ABOUT THIS EXERCISE:
Take from the entries below the stretch from the line with "# farmer-hut" through the line with "## Run Android Application", and return it exactly, leaving the pictures out.

··· DATA SHOWN ···

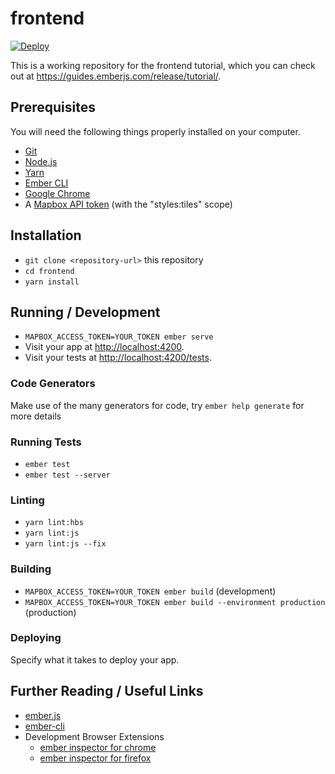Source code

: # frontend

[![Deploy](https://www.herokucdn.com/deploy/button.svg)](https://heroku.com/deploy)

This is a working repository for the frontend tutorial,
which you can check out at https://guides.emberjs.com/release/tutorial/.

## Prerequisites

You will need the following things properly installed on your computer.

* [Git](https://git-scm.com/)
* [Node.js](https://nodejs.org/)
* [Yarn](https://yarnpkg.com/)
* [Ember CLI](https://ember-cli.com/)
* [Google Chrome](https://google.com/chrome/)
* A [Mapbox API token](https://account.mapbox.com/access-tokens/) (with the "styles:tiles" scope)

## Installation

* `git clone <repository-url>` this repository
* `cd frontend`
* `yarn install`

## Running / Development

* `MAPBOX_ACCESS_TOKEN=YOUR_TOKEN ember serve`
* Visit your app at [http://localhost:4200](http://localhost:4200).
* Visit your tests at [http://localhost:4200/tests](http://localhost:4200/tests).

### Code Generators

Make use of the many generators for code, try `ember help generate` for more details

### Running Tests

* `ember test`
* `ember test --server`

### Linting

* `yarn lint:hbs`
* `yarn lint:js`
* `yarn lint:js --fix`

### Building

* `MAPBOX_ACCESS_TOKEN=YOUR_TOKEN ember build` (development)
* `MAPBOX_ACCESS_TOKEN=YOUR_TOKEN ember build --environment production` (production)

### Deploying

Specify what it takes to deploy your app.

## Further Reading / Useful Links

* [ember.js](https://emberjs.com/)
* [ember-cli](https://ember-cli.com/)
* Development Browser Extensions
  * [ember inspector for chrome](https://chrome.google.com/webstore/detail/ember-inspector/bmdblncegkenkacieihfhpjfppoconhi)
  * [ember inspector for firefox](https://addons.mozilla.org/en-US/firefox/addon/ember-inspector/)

···
··· DATA SHOWN ···

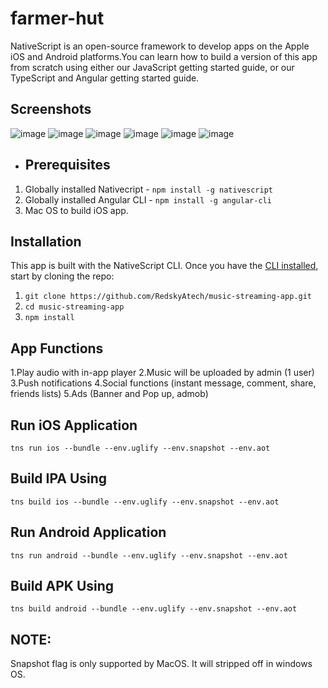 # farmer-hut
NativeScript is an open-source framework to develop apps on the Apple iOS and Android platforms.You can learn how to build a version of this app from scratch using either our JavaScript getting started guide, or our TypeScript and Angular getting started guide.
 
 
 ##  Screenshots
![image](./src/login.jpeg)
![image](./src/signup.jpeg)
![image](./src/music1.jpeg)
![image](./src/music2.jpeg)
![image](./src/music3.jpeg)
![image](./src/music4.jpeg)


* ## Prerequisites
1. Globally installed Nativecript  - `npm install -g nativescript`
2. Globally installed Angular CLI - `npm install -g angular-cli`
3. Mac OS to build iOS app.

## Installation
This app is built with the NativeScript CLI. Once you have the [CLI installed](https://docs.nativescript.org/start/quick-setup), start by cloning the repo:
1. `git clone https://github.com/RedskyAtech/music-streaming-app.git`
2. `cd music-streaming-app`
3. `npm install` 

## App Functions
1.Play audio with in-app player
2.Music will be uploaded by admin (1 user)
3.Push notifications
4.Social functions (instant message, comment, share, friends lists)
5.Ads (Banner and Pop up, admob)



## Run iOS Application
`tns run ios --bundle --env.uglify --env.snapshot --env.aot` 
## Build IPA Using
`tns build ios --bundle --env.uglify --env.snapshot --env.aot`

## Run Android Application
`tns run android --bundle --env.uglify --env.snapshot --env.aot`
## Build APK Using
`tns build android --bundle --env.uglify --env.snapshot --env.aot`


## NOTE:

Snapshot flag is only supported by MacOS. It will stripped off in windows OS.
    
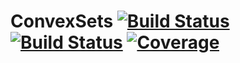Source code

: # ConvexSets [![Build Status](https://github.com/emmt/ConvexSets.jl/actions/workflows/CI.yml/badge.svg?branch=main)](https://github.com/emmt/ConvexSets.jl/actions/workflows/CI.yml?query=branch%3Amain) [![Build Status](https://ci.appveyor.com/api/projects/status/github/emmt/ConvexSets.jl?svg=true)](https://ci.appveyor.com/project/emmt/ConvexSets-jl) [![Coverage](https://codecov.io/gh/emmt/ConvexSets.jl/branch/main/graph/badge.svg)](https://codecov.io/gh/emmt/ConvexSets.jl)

···
··· DATA SHOWN ···

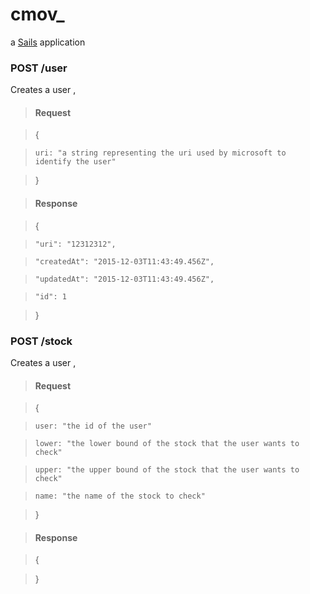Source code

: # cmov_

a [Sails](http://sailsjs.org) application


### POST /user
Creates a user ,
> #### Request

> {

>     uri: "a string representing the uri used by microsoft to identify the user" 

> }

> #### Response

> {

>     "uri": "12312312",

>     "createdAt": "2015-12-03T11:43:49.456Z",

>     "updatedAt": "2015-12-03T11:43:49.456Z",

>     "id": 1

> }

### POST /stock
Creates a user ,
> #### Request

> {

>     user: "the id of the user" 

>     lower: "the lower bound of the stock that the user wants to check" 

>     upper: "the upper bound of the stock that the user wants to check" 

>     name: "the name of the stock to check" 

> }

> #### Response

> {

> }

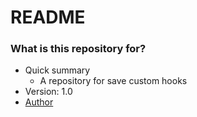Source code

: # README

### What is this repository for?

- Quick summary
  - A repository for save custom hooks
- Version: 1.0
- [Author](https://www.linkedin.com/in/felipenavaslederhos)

···

RESPONSE BOX:
 # farmer-hut
NativeScript is an open-source framework to develop apps on the Apple iOS and Android platforms.You can learn how to build a version of this app from scratch using either our JavaScript getting started guide, or our TypeScript and Angular getting started guide.
 
 
 ##  Screenshots
![image](./src/login.jpeg)
![image](./src/signup.jpeg)
![image](./src/music1.jpeg)
![image](./src/music2.jpeg)
![image](./src/music3.jpeg)
![image](./src/music4.jpeg)


* ## Prerequisites
1. Globally installed Nativecript  - `npm install -g nativescript`
2. Globally installed Angular CLI - `npm install -g angular-cli`
3. Mac OS to build iOS app.

## Installation
This app is built with the NativeScript CLI. Once you have the [CLI installed](https://docs.nativescript.org/start/quick-setup), start by cloning the repo:
1. `git clone https://github.com/RedskyAtech/music-streaming-app.git`
2. `cd music-streaming-app`
3. `npm install` 

## App Functions
1.Play audio with in-app player
2.Music will be uploaded by admin (1 user)
3.Push notifications
4.Social functions (instant message, comment, share, friends lists)
5.Ads (Banner and Pop up, admob)



## Run iOS Application
`tns run ios --bundle --env.uglify --env.snapshot --env.aot` 
## Build IPA Using
`tns build ios --bundle --env.uglify --env.snapshot --env.aot`

## Run Android Application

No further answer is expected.